O Tempo e o Modo (1963)

●A revista é fundada em 1963, tendo como primeiro director António Alçada Baptista. Ligada à Editora Moraes e à colecção do Círculo do Humanismo Cristão. Mobiliza, na sua primeira fase, uma série de intelectuais católicos críticos do salazarismo, como Nuno de Bragança, Pedro Tamen, João Bénard da Costa, Alberto Vaz da Silva, Mário Murteira, Adérito Sedas Nunes, Francisco Lino Neto, Orlando de Carvalho, Mário Brochado Coelho.

●Alarga-se a outros sectores da esquerda, como a Mário Soares e a Salgado Zenha, vindos do MUD, ao então comunista Mário Sottomayor Cardia, e à jovem geração de líderes estudantis, como Manuel Lucena, Vítor Wengorovius e Medeiros Ferreira.

●Esta última acaba por preponderar na revista, mobilizando Vasco Pulido Valente.

●Em 1967-1968, perde as raízes personalistas e católicas e vira ainda mais à esquerda, iluminada pelos fulgores do Maio de 1968, sob a direcção de Bénard da Costa e de Helena Vaz da Silva e com a entrada de Luís Salgado Matos e Júlio Castro Caldas. Colaboram então futuros socialistas e comunistas como Alfredo Barroso, Jaime Gama, José Luís Nunes, António Reis, Luís Miguel Cintra, Jorge Silva e Melo, Nuno Júdice e Manuel Gusmão.

●Em 1970, numa maior guinada à esquerda, a revista passa a ser porta-voz do maoísmo lusitano, com a entrada de Arnaldo Matos e Amadeu Lopes Sabino.

Movimento Cristão de Acção Democrática (1965)

●Depois da emissão de um manifesto Cristianismo e Política Social, em Maio de 1965, organiza-se o Movimento Cristão de Acção Democrática.

●Na campanha eleitoral de Outubro de 1965, destacam-se vários cristãos que alinham com a oposição democrática, pondo acento tónico na defesa dos direitos do homem e utilizando como bandeira a pastoral de João XXIII.

Cristãos progressistas

●Surge em 1964 a Cooperativa de Difusão Cultural e Acção Comunitária, visando os princípios da Pacem in Terris. Será encerrada pela Pide em 1967.

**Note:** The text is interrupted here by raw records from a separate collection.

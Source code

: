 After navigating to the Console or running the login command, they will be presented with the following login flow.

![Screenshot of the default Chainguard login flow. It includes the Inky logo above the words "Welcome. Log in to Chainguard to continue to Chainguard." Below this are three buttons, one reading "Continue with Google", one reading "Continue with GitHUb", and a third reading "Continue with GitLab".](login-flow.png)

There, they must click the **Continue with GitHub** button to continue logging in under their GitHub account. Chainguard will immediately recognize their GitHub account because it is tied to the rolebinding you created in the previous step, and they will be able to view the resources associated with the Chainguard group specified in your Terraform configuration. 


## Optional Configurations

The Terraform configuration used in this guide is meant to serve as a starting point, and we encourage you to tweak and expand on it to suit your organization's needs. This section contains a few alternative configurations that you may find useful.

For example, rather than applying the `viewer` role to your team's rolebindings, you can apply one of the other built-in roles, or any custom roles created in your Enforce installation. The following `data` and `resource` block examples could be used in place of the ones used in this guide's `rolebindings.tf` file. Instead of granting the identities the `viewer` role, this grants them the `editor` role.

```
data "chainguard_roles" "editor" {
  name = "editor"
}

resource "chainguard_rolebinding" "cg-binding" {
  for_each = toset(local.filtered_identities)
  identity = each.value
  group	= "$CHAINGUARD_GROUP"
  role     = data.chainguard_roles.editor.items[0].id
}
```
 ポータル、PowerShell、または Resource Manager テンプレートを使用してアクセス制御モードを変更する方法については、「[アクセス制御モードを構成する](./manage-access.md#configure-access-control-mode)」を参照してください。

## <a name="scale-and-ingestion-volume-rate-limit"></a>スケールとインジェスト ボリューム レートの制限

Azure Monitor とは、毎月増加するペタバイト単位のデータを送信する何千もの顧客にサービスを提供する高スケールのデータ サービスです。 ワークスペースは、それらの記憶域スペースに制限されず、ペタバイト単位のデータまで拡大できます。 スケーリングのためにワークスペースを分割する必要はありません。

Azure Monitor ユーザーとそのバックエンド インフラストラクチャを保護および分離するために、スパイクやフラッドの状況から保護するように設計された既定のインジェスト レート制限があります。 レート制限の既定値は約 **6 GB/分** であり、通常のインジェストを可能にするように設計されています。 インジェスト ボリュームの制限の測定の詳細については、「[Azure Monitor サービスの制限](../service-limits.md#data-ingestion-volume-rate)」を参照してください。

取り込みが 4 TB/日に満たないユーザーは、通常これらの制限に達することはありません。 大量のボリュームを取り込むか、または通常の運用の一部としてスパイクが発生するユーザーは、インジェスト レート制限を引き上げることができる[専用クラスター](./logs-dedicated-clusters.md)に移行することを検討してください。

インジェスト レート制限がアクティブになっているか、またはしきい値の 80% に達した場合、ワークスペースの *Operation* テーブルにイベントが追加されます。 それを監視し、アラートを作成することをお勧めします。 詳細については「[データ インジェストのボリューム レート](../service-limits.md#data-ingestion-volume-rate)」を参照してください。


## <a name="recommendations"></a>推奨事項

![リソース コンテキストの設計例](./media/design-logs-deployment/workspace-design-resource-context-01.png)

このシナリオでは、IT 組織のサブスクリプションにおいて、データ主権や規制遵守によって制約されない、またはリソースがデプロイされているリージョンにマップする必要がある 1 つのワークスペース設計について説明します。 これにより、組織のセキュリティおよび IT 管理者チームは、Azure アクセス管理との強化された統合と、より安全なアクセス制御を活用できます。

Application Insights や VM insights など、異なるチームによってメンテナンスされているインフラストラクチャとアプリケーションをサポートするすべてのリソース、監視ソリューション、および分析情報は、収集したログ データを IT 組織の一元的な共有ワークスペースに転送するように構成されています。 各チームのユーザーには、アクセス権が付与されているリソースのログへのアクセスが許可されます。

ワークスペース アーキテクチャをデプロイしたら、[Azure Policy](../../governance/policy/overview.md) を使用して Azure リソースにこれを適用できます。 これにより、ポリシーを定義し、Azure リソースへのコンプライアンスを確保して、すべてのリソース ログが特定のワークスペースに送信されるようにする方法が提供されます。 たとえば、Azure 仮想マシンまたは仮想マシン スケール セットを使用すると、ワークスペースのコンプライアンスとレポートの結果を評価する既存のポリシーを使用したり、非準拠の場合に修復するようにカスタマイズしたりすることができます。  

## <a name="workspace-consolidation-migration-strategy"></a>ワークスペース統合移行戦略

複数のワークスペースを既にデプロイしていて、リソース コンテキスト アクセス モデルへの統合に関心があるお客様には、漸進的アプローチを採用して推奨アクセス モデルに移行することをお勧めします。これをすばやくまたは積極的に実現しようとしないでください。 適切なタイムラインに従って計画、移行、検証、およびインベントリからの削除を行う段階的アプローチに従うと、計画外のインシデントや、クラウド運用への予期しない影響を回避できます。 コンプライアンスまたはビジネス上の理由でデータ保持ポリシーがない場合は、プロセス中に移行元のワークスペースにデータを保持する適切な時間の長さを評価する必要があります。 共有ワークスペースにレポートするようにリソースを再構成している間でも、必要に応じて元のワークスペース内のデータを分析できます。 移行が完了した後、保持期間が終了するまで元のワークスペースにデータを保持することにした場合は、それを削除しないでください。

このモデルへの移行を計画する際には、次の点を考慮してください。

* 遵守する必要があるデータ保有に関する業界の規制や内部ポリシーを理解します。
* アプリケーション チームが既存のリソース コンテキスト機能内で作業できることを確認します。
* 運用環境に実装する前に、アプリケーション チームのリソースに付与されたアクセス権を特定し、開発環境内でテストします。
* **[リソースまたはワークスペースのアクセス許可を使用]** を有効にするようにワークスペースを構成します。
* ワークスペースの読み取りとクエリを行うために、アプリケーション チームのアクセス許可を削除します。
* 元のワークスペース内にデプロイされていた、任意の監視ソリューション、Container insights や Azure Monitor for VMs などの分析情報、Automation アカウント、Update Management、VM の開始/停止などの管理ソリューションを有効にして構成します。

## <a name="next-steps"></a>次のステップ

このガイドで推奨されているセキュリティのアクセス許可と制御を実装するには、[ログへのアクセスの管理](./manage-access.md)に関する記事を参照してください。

●No Porto constitui-se a cooperativa Confronto, liderada por Francisco Sá Carneiro, Leite de Castro e Mário Brochado Coelho.

 

 

1974

 

Da esquerda para a direita – Em Portugal, os sentimentos de direita e de esquerda têm, sobretudo, a ver com questões de tribalismo cultural quanto a interpretações históricas. O ser de esquerda talvez passe por comemorar a Revolução Francesa e o 5 de Outubro, sofrer com a derrota dos rojos na guerra civil espanhola e saudar efusivamente o Maio de 1968 e o 25 de Abril. Já o ser de direita é fundamentalmente assumir-se contra a esquerda e não alinhar nas procissões comemorativas desse folclore, invocando-se o realismo da continuidade das instituições humanas, e concluindo-se que as revoluções não equivalem às divinais recriações do mundo. Quase subscrevo as palavras de René Rémond, numa entrevista a François Ewald, em Dezembro de 1992: cada vez que procurava uma definição de direita, verificava que a mesma não funcionava senão parcialmente e que, deste modo, o mesmo tema podia alguma vez servir para qualificar a esquerda. É que a divisão apenas pode servir para qualificar um nível da realidade, o das escolhas políticas que, pela força das coisas, é dualista, binário. Ou se é contra, ou se está a favor, mas quanto à distribuição das opiniões entre os cidadãos o número da realidade não é o dual, mas o plural.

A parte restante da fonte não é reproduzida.